TASK TO CARRY OUT: Every line below that contains "coste" is to be copied.

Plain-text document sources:

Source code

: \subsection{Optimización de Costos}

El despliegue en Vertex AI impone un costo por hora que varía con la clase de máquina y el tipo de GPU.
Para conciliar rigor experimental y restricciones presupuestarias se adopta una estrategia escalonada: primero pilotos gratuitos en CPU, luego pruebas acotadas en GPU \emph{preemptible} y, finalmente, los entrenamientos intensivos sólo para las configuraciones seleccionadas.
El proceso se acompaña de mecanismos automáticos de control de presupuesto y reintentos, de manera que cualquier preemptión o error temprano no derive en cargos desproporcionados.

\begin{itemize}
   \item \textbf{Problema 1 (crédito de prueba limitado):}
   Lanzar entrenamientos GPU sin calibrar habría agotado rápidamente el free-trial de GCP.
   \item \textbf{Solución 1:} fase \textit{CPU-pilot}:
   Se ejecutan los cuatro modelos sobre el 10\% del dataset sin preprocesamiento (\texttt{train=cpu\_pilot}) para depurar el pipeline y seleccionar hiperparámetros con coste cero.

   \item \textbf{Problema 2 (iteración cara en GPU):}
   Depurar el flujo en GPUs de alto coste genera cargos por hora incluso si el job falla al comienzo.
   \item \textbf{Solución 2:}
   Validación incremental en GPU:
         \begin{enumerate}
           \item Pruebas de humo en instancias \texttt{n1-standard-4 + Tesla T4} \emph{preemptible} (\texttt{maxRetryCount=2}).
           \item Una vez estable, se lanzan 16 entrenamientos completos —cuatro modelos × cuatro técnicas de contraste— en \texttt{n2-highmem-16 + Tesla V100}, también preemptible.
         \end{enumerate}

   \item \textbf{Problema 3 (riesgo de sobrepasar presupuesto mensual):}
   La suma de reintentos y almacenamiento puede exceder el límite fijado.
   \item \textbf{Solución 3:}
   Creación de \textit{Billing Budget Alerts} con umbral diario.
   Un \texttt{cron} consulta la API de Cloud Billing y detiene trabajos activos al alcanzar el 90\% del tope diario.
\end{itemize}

OUTPUT OF THE EXERCISE:
   Se ejecutan los cuatro modelos sobre el 10\% del dataset sin preprocesamiento (\texttt{train=cpu\_pilot}) para depurar el pipeline y seleccionar hiperparámetros con coste cero.
   Depurar el flujo en GPUs de alto coste genera cargos por hora incluso si el job falla al comienzo.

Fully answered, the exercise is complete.